I always thought perhaps it was the only delightful thing that the Portugese legacy in Nagasaki included was playing cards that became the Japanese bridge-like game of Hana Fuda from 1600 to 1900...much later, though than perhaps you are considering.
 

Ross G Caldwell

I'm convinced of the 15th century origin of most of the trump images, and all of the sequence. This is an impression that comes from a variety of angles - it's hard to say which is most important.

The subject matter of the images is Christian and Medieval (or late-Medieval if you like), so it must be European. The 15th century trionfi cards are all, with one disputed exception, north Italian productions. The name trionfi seems to refer to the trionfi processions that the Italians revived and perfected - trionfi were a major genre, as a procession, a style of painting or allegory, and a kind of literature - no other European country did trionfi. The theme of triumph is essential for my interpretation and historical understanding, and it is only in Italy that it makes so much sense. The Roman triumphators were their national heroes, and while Petrarch perfected the poetic form, it had deep roots only in Italy. The tendency to allegorize the triumphal procession is a purely Italian phenomenon.

In the wake of the Plague (1347-1351 and following) the genre of the Danse Macabre arose in France and Germany, but in Italy it took the form of *Triumph* of Death. I don't think any other nation had a Triumph of Death - and I think this Triumph is the basis of the second half of the trump sequence, after the Wheel of Fortune.

Speaking of the imagery, a lot of the images are ancient - the Virtues, the Wheel of Fortune, the Pope, the Emperor, even the Fool. You couldn't date the pack based on them; they are universal. But some are datable - the Magician is *only* attested - depicted as he is in the tarot, doing the cup and balls illusion - starting in the 15th century. For me that is significant. He is a consistent image - not varied like the Moon, Sun and Star, and the World, among the various decks. He shows little variation, and is entirely a 15th century figure.

Granted, he is associated with both northern Italy and southern Germany, so while we can date the pack, we can't locate it.

The same goes for the "traitor." His imagery can be located along Italy north through Germany, but as far as I know, not east or west.

The Emperor and Pope might carry some weight as subjects, if not images, for locating the pack. Pope was important in Italy and France 14th - 15th century - never very important to Germans. Emperor very important to Germans, important to Italians, not important to French 14th-15th century. So the only place where a Pope is likely to sit next to an Emperor - and where they did frequently only in the *15th* century, was in Italy, in Ferrara, in Florence, in Rome. Maybe the earliest time would have been in Basle, Switzerland, 1414. Then things picked up, in Italy.

I don't recall an Emperor visiting Avignon to see the Pope during the 14th century, and I don't know of other visits to northern European locations other than Basle by any Pope.
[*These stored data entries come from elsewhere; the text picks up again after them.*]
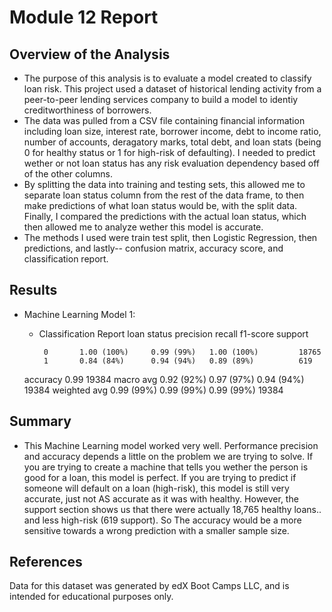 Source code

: # Module 12 Report 

## Overview of the Analysis


* The purpose of this analysis is to evaluate a model created to classify loan risk. This project used a dataset of historical lending activity from a  peer-to-peer lending services company to build a model to identiy creditworthiness of borrowers. 
* The data was pulled from a CSV file containing financial information including loan size, interest rate, borrower income, debt to income ratio, number of accounts, deragatory marks, total debt, and loan stats (being 0 for healthy status or 1 for high-risk of defaulting). I needed to predict wether or not loan status has any risk evaluation dependency based off of the other columns.
* By splitting the data into training and testing sets, this allowed me to separate loan status column from the rest of the data frame, to then make predictions of what loan status would be, with the split data. Finally, I compared the predictions with the actual loan status, which then allowed me to analyze wether this model is accurate. 
* The methods I used were train test split, then Logistic Regression, then predictions, and lastly-- confusion matrix, accuracy score, and classification report. 

## Results

* Machine Learning Model 1:
    * Classification Report
    loan status     precision       recall       f1-score           support

           0       1.00 (100%)     0.99 (99%)   1.00 (100%)         18765
           1       0.84 (84%)      0.94 (94%)   0.89 (89%)          619

    accuracy                                    0.99                19384
   macro avg       0.92 (92%)      0.97 (97%)   0.94 (94%)          19384
weighted avg       0.99 (99%)      0.99 (99%)   0.99 (99%)          19384

## Summary

* This Machine Learning model worked very well. Performance precision and accuracy depends a little on the problem we are trying to solve. If you are trying to create a machine that tells you wether the person is good for a loan, this model is perfect. If you are trying to predict if someone will default on a loan (high-risk), this model is still very accurate, just not AS accurate as it was with healthy. However, the support section shows us that there were actually 18,765 healthy loans.. and less high-risk (619 support). So The accuracy would be a more sensitive towards a wrong prediction with a smaller sample size. 

## References

Data for this dataset was generated by edX Boot Camps LLC, and is intended for educational purposes only.
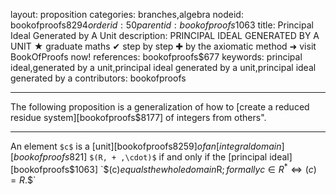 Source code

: layout: proposition
categories: branches,algebra
nodeid: bookofproofs$8294
orderid: 50
parentid: bookofproofs$1063
title: Principal Ideal Generated by A Unit
description: PRINCIPAL IDEAL GENERATED BY A UNIT ★ graduate maths ✔ step by step ✚ by the axiomatic method ➜ visit BookOfProofs now!
references: bookofproofs$677
keywords: principal ideal,generated by a unit,principal ideal generated by a unit,principal ideal generated by a
contributors: bookofproofs

---
The following proposition is a generalization of how to [create a reduced residue system][bookofproofs$8177] of integers from others".

---

An element `$c$` is a [unit][bookofproofs$8259] of an [integral domain][bookofproofs$821] `$(R, + ,\cdot)$` if and only if the [principal ideal][bookofproofs$1063] `$(c)$` equals the whole domain `$R$`; formally `$$c\in R^\ast\Longleftrightarrow ( c )=R.$$`
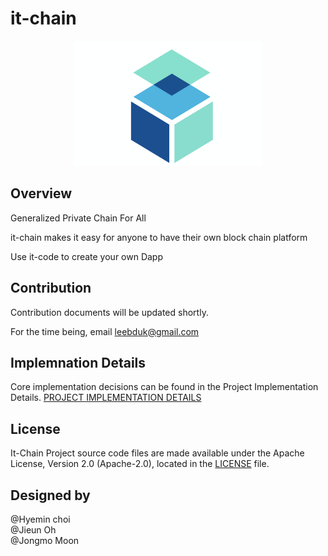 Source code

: # it-chain


<p align="center"><img src="./images/logo.png" width="300px" height="200px"></p>

## Overview

Generalized Private Chain For All 

it-chain makes it easy for anyone to have their own block chain platform

Use it-code to create your own Dapp



## Contribution

Contribution documents will be updated shortly. 

For the time being, email leebduk@gmail.com

## Implemnation Details
Core implementation decisions can be found in the Project Implementation Details. 
[PROJECT IMPLEMENTATION DETAILS](PROJECT-IMPLEMENTATION-DETAILS.md)

## License

It-Chain Project source code files are made available under the Apache License, Version 2.0 (Apache-2.0), located in the [LICENSE](LICENSE) file.

## Designed by
@Hyemin choi<br>
@Jieun Oh<br>
@Jongmo Moon<br>
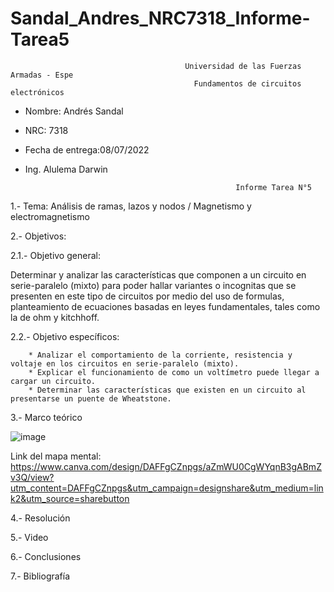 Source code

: # Sandal_Andres_NRC7318_Informe-Tarea5

                                           Universidad de las Fuerzas Armadas - Espe
                                             Fundamentos de circuitos electrónicos 
- Nombre: Andrés Sandal
- NRC: 7318
- Fecha de entrega:08/07/2022
- Ing. Alulema Darwin

                                                     Informe Tarea N°5
                                                     
1.- Tema: Análisis de ramas, lazos y nodos / Magnetismo y electromagnetismo

2.- Objetivos:

  2.1.- Objetivo general:
  
Determinar y analizar las características que componen a un circuito en serie-paralelo (mixto) para poder hallar variantes o incognitas que se presenten en este tipo de circuitos por medio del uso de formulas, planteamiento de ecuaciones basadas en leyes fundamentales, tales como la de ohm y kitchhoff.    
        
  2.2.- Objetivo específicos:
  
        * Analizar el comportamiento de la corriente, resistencia y voltaje en los circuitos en serie-paralelo (mixto).
        * Explicar el funcionamiento de como un voltímetro puede llegar a cargar un circuito.
        * Determinar las características que existen en un circuito al presentarse un puente de Wheatstone.
        
3.- Marco teórico

![image](https://user-images.githubusercontent.com/105684550/177240521-df266ac9-d446-4e59-9d16-3fc408c8aa37.png)  

Link del mapa mental: https://www.canva.com/design/DAFFgCZnpgs/aZmWU0CgWYqnB3gABmZv3Q/view?utm_content=DAFFgCZnpgs&utm_campaign=designshare&utm_medium=link2&utm_source=sharebutton

4.- Resolución

5.- Video

6.- Conclusiones

7.- Bibliografía
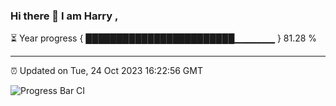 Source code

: ### Hi there 👋 I am Harry , 

⏳ Year progress { ████████████████████████▁▁▁▁▁▁ } 81.28 %

---

⏰ Updated on Tue, 24 Oct 2023 16:22:56 GMT

![Progress Bar CI](https://github.com/duykhang68/duykhang68/workflows/Progress%20Bar%20CI/badge.svg)
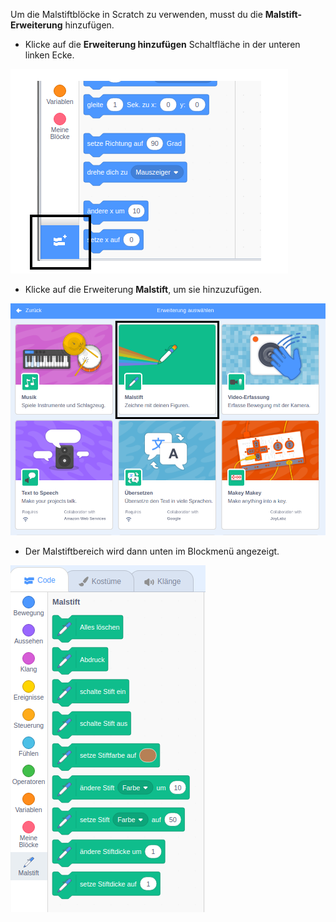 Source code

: Um die Malstiftblöcke in Scratch zu verwenden, musst du die **Malstift-Erweiterung** hinzufügen.

+ Klicke auf die **Erweiterung hinzufügen** Schaltfläche in der unteren linken Ecke.

![Erweiterungstaste hervorgehoben](images/add-extension-annotated.png)

+ Klicke auf die Erweiterung **Malstift**, um sie hinzuzufügen.

![Erweiterung Malstift hervorgehoben](images/click-pen-annotated.png)

+ Der Malstiftbereich wird dann unten im Blockmenü angezeigt.

![Blöcke der Erweiterung Malstift](images/pen-extension-blocks.png)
So Italy seems like the best place to have Pope and Emperor side-by-side in a deck of cards, and only in the 15th century unless you posit that the tarot deck existed for centuries without any evidence.

Then comes cards themselves. The deck of cards is only attested in Italy since 1377, and in the rest of Europe not much earlier. So considering this and all of the above, it puts a lot of pressure around the turn of the century, and especially in one place, Italy.

If you reject the notion that the deck *had* to have 21 trumps and a Fool at the outset, and instead allow an evolution of various kinds of decks, then the dating of the tarot deck can take place over time, and some of the cards like Emperors and Popes can come in early, while other triumphs might be added later.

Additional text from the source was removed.